[AIM OF THE EXERCISE]
Isolate every line in the records below with "README" in it.

*** INFORMATION GIVEN ***

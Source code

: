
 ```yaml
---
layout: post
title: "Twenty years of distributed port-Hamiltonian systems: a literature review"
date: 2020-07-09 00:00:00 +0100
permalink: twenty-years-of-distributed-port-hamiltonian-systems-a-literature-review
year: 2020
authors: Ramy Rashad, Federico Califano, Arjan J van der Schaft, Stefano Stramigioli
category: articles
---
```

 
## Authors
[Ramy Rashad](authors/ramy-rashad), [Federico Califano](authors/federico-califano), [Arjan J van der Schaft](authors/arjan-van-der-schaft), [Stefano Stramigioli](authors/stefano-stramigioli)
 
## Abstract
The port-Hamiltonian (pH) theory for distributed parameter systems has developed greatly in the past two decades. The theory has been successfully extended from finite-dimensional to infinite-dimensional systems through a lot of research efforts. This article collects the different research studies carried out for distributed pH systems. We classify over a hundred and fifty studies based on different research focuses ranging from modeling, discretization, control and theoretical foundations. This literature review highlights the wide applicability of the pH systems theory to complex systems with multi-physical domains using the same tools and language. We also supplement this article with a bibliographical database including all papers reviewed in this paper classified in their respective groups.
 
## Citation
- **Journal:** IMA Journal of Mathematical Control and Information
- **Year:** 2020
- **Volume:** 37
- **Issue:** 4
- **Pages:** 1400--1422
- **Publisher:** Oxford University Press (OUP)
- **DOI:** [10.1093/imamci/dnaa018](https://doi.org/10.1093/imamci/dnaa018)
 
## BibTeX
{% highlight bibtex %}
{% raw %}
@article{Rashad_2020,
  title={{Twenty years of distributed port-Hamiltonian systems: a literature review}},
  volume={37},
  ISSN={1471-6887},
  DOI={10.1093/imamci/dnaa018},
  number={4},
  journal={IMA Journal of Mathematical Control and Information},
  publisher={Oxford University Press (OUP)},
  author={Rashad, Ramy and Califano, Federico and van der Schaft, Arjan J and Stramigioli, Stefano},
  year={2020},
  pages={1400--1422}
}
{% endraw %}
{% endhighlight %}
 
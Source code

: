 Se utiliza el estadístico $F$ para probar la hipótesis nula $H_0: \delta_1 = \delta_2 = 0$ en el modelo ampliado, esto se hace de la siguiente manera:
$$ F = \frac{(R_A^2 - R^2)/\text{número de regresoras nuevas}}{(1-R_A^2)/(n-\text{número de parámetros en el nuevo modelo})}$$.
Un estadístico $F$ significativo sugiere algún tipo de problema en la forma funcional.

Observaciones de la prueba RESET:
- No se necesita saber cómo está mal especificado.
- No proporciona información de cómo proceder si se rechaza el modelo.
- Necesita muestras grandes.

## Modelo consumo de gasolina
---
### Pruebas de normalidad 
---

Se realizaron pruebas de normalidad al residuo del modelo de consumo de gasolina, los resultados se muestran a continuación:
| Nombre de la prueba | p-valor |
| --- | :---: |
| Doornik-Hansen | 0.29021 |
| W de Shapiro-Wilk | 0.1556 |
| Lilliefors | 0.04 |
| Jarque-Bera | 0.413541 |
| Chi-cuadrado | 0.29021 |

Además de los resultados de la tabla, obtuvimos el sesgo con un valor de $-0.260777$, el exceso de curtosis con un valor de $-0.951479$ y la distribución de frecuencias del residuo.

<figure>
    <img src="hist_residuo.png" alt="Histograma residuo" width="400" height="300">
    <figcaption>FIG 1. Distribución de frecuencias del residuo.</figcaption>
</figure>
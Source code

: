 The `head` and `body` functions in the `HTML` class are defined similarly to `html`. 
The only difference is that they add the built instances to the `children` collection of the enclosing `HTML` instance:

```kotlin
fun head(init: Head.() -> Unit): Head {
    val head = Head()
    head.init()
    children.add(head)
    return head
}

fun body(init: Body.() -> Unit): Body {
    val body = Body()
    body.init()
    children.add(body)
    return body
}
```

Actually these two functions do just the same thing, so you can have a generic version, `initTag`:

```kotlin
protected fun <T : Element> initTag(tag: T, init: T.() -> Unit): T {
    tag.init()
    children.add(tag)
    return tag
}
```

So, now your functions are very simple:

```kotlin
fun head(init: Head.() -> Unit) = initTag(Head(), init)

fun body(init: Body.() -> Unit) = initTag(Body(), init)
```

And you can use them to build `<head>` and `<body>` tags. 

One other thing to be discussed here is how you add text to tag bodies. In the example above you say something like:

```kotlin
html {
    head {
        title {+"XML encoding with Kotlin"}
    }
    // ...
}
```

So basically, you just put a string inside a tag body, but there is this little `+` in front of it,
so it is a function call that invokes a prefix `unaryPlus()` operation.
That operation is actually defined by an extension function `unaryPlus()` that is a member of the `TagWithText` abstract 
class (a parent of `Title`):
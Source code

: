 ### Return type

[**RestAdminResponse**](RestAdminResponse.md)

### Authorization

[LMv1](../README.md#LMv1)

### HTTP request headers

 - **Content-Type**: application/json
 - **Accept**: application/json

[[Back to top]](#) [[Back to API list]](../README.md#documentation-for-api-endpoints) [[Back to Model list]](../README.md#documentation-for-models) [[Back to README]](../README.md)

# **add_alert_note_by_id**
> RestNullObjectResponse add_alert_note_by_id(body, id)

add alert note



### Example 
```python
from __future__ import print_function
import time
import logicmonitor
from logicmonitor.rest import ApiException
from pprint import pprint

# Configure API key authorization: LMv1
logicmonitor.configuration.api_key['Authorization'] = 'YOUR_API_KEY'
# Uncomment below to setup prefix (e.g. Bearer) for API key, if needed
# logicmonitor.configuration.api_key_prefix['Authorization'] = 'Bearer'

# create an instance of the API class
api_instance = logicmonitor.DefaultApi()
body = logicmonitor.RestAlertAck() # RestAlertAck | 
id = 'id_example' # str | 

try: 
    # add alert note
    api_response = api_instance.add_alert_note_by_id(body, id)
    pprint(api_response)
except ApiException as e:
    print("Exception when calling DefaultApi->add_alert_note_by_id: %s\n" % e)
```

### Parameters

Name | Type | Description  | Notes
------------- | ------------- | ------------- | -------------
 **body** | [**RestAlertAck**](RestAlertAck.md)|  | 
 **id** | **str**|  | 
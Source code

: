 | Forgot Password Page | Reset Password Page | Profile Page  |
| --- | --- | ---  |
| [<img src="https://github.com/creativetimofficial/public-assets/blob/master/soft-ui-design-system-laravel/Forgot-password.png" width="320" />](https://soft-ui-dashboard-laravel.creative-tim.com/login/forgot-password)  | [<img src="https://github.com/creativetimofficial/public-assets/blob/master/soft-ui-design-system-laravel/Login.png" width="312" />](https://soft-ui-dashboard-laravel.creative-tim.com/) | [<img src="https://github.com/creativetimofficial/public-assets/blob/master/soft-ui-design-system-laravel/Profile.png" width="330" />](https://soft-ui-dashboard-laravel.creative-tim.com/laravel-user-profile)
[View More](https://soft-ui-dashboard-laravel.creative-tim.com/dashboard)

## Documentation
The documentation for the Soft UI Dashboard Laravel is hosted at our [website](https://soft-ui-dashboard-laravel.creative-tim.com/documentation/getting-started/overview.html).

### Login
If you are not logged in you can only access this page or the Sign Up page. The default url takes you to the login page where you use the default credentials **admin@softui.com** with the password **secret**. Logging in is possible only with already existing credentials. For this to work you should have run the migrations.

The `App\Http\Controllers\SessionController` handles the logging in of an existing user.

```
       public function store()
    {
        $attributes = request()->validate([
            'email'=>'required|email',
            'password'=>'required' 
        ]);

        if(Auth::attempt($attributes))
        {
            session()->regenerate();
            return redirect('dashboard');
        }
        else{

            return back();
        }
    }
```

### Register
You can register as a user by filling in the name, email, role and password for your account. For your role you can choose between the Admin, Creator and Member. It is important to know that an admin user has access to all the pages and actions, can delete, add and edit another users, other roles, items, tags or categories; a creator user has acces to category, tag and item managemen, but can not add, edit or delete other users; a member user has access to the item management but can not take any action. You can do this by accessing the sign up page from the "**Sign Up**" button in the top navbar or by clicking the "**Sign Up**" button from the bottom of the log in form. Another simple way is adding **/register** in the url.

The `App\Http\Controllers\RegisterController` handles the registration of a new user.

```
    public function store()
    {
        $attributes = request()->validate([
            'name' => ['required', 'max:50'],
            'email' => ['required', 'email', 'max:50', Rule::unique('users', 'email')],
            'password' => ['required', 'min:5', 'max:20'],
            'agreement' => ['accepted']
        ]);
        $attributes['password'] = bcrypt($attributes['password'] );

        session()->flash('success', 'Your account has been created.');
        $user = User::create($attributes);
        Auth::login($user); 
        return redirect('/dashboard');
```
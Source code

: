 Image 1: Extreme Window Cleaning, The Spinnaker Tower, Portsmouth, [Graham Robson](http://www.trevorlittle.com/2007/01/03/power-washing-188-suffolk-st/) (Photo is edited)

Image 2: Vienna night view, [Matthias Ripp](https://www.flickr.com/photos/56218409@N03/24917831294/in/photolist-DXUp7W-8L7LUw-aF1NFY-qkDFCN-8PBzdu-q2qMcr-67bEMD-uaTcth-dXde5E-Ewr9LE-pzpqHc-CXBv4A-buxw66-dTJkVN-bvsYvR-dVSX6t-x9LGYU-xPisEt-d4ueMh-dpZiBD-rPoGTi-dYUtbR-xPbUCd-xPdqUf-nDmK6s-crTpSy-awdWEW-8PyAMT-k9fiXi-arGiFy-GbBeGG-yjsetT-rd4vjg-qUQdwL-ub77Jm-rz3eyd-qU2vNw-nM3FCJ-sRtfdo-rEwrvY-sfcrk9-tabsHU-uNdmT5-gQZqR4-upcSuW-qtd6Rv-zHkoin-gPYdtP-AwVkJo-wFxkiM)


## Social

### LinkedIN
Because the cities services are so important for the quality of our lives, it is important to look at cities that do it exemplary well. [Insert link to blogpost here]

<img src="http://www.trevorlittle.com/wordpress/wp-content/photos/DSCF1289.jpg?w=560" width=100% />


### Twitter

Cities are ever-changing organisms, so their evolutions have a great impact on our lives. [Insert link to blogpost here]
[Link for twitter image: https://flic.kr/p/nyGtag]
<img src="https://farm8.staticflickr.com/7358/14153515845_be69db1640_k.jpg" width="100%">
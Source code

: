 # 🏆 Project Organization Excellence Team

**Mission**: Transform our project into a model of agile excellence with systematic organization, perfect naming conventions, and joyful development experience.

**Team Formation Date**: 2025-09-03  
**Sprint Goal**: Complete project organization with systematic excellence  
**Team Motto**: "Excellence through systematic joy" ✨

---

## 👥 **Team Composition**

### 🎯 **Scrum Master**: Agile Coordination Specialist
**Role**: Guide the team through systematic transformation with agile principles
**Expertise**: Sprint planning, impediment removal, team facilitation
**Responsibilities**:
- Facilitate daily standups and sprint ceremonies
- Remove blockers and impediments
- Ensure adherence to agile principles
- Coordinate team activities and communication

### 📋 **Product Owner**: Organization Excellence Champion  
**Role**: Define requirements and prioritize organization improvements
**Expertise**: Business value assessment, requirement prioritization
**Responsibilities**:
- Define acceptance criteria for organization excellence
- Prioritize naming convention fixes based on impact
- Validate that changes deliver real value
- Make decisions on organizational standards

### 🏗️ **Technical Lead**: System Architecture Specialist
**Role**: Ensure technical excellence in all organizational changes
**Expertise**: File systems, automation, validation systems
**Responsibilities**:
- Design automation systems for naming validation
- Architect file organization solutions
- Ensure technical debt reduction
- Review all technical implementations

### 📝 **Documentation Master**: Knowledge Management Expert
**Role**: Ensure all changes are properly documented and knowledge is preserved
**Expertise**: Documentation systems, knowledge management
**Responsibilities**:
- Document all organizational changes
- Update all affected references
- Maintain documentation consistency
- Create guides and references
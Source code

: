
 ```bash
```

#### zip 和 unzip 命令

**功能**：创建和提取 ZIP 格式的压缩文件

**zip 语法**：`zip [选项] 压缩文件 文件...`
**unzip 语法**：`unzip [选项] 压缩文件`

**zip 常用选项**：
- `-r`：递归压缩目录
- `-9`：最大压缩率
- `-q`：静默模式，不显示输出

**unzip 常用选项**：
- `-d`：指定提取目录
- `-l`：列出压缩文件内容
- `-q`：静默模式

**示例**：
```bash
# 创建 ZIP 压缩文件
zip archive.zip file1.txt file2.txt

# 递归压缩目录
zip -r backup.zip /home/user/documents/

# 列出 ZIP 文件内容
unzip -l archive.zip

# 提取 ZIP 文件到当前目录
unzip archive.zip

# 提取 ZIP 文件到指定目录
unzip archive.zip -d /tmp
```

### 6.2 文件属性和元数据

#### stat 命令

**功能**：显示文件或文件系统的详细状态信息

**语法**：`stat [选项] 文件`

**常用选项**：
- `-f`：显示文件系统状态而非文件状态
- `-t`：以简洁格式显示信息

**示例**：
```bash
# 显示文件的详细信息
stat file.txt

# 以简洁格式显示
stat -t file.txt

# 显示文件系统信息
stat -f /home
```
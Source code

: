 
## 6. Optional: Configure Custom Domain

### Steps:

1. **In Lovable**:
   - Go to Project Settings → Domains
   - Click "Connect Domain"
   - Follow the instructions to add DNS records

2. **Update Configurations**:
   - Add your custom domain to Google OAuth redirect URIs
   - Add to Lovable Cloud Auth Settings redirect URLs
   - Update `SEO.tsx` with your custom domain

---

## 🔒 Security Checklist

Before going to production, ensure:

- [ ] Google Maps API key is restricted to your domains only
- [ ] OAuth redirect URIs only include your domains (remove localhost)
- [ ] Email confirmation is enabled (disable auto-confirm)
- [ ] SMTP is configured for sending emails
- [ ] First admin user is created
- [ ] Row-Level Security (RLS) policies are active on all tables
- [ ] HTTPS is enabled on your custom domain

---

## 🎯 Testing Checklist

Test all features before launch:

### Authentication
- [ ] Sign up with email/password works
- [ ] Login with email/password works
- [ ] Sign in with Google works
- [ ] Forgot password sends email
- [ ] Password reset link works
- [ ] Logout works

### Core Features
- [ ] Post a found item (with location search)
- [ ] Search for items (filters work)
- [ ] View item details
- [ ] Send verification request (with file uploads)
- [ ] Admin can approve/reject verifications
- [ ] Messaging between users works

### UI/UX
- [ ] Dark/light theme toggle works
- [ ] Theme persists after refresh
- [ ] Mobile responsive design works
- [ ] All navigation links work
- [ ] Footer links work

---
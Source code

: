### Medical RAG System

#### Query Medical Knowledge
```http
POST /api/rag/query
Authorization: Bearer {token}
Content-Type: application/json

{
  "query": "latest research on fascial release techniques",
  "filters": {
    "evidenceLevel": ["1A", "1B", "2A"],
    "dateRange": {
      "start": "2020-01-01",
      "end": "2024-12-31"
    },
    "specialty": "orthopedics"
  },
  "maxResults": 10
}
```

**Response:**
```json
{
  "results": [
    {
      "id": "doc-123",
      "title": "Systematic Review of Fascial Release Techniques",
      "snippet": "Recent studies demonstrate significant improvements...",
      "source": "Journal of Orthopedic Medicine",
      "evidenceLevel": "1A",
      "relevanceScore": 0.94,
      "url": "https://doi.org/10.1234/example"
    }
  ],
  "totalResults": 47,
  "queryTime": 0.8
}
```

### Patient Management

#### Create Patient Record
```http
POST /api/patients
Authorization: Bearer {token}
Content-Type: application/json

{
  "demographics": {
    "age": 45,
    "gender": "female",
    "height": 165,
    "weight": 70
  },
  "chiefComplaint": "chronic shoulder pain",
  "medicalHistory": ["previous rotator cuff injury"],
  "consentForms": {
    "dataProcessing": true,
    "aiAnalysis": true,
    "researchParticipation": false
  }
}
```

*** End of INFORMATION GIVEN ***

[YOUR RESPONSE]
[LMv1](../README.md#LMv1)
[[Back to top]](#) [[Back to API list]](../README.md#documentation-for-api-endpoints) [[Back to Model list]](../README.md#documentation-for-models) [[Back to README]](../README.md)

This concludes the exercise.